College is a big, exciting place, and sometimes it’s easy to get swept up in all that excitement. Just remember: keep your head and your common sense, and, like everything else in life, don’t believe everything you hear. To help you out, here are a few myths about college. The key word being myth. As in probably not true. And by probably we mean definitely:
- There’s a pool on the roof of the student center. With 100% certainty, I can tell you that there is in fact most definitely not a pool on the roof of the student center. Because, seriously. Really? However, if someone tells you that the library is full of puppies, well, you better head over there ASAP because that just might be true.
- The Freshman 15 is inevitable. While it’s true that college is a place of high alcohol consumption and an inevitably worse diet (thanks, dining hall), it’s still possible to avoid packing on those extra fifteen pounds.
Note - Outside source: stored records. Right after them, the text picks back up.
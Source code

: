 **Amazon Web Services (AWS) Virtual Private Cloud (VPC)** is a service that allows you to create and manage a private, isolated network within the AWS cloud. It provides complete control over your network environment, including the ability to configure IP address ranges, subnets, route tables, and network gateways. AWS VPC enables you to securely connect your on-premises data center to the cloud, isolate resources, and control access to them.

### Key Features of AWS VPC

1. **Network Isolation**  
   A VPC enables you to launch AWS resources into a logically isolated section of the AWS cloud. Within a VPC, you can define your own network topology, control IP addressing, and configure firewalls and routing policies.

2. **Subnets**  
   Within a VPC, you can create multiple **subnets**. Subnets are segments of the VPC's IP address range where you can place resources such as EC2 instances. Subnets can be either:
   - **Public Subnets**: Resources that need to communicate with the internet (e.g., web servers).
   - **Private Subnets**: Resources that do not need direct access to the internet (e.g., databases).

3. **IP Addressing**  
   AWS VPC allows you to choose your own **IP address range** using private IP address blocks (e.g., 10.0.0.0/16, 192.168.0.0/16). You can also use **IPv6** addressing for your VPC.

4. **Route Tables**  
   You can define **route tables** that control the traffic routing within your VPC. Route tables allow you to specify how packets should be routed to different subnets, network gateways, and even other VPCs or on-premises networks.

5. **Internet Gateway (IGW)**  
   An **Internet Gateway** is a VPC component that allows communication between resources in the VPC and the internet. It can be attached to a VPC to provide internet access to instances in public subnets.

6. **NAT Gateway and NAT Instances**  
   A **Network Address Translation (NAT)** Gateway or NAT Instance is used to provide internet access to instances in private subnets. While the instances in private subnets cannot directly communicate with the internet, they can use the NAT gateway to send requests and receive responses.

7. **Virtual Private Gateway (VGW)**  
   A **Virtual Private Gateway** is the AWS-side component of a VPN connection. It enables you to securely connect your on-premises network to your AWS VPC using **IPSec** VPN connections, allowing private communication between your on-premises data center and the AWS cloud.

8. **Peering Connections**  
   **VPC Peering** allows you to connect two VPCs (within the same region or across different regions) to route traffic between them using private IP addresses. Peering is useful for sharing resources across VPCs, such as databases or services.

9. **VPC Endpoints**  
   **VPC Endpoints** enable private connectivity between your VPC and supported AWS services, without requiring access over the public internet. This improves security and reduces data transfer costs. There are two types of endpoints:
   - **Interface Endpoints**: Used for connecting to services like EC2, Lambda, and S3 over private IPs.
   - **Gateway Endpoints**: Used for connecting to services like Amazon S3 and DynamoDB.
For instance, all you have to do is be conscious of what you put in your body and exercise a little bit. No big deal, right? Besides, it’s not like the freshman 15 is exclusive to, well, just freshman. Sophomores, juniors, and seniors are all susceptible to a little weight gain if they get too lazy.
- Your teachers don’t even know who you are. You don’t have to be anonymous in your college class, no matter how big it is. If you show up to office hours, participate in class, and show your professor that you’re taking their class seriously, then they’ll definitely know who you are. Not only will you benefit in the future when you need to ask your professor for some recommendations for a job, grad school, or some other opportunity, but you’ll benefit in the short term, too. Just ask your GPA.
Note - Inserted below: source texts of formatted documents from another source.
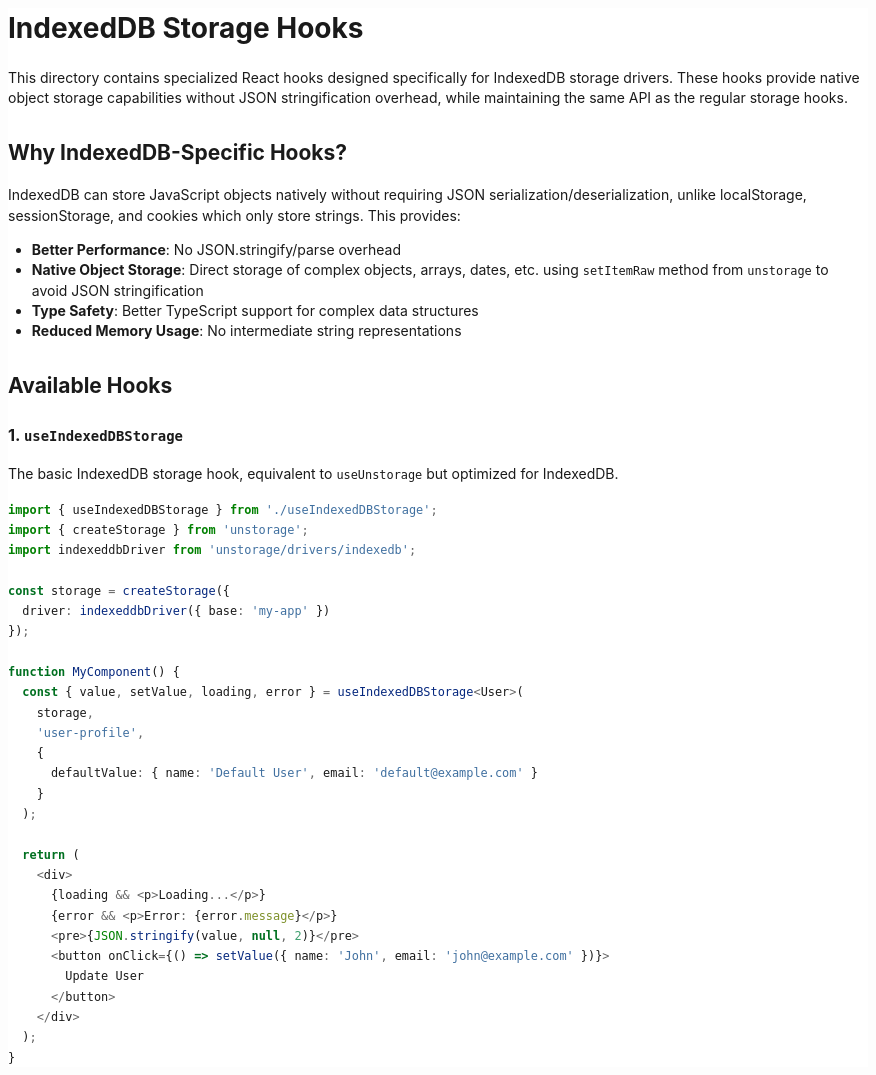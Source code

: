 # IndexedDB Storage Hooks

This directory contains specialized React hooks designed specifically for IndexedDB storage drivers. These hooks provide native object storage capabilities without JSON stringification overhead, while maintaining the same API as the regular storage hooks.

## Why IndexedDB-Specific Hooks?

IndexedDB can store JavaScript objects natively without requiring JSON serialization/deserialization, unlike localStorage, sessionStorage, and cookies which only store strings. This provides:

- **Better Performance**: No JSON.stringify/parse overhead
- **Native Object Storage**: Direct storage of complex objects, arrays, dates, etc. using `setItemRaw` method from `unstorage` to avoid JSON stringification
- **Type Safety**: Better TypeScript support for complex data structures
- **Reduced Memory Usage**: No intermediate string representations

## Available Hooks

### 1. `useIndexedDBStorage`

The basic IndexedDB storage hook, equivalent to `useUnstorage` but optimized for IndexedDB.

```typescript
import { useIndexedDBStorage } from './useIndexedDBStorage';
import { createStorage } from 'unstorage';
import indexeddbDriver from 'unstorage/drivers/indexedb';

const storage = createStorage({
  driver: indexeddbDriver({ base: 'my-app' })
});

function MyComponent() {
  const { value, setValue, loading, error } = useIndexedDBStorage<User>(
    storage,
    'user-profile',
    {
      defaultValue: { name: 'Default User', email: 'default@example.com' }
    }
  );

  return (
    <div>
      {loading && <p>Loading...</p>}
      {error && <p>Error: {error.message}</p>}
      <pre>{JSON.stringify(value, null, 2)}</pre>
      <button onClick={() => setValue({ name: 'John', email: 'john@example.com' })}>
        Update User
      </button>
    </div>
  );
}
```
- Don’t talk to seniors, or else. Okay, if the upperclassmen seriously seem big and tall and whenever you look at them they scowl and look like they’re about to eat you, then fine, don’t talk to them. But chances are most seniors and juniors would be happy to make new friends and to talk to some fresh faces. In college age doesn’t matter as much as it did in high school. While you shouldn’t make a habit of becoming friends with only upperclassmen, it doesn’t hurt to have a few friends who can show you the ropes. What’s more, most of the classes you take will have a mix of kids from all years, so there’s no reason why you can’t all be friendly.
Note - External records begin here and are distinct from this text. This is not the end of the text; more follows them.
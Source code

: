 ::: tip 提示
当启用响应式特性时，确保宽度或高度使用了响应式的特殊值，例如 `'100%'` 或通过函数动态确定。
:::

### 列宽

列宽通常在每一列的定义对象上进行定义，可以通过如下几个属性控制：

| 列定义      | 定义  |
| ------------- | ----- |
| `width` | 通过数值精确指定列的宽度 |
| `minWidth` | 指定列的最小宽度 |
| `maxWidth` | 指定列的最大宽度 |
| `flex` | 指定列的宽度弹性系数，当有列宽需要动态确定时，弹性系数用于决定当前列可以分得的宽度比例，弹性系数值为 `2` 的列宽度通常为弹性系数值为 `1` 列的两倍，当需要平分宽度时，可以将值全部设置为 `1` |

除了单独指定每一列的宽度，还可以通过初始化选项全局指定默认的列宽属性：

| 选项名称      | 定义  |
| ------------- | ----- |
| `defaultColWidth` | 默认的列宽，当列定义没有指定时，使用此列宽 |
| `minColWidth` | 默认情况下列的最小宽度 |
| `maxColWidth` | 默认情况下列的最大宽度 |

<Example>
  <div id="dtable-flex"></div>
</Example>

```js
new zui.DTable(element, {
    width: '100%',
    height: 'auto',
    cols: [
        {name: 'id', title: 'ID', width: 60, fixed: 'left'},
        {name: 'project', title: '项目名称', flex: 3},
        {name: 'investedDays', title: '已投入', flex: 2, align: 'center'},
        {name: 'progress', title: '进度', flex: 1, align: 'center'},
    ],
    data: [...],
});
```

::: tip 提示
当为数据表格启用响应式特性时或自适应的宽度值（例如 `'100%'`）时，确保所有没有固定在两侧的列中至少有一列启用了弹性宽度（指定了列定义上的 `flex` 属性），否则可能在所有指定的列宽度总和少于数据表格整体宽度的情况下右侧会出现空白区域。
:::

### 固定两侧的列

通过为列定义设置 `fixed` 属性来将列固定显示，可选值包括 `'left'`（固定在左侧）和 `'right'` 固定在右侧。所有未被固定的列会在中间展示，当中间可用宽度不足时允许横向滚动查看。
- Everyone is a number crunching, late-into-the-night-studying super-genius and you’ll never compare to that. In one simple word: false. While there will always be those kids that seem to know everything, who will never get less than an A on an assignment or exam, the majority of students have to put a ton of work into their grades, so don’t feel bad if you’re not getting the marks you want. The rule of thumb: you get what you give. If you want to get those high grades, then buckle down, study, and do what you can to get them.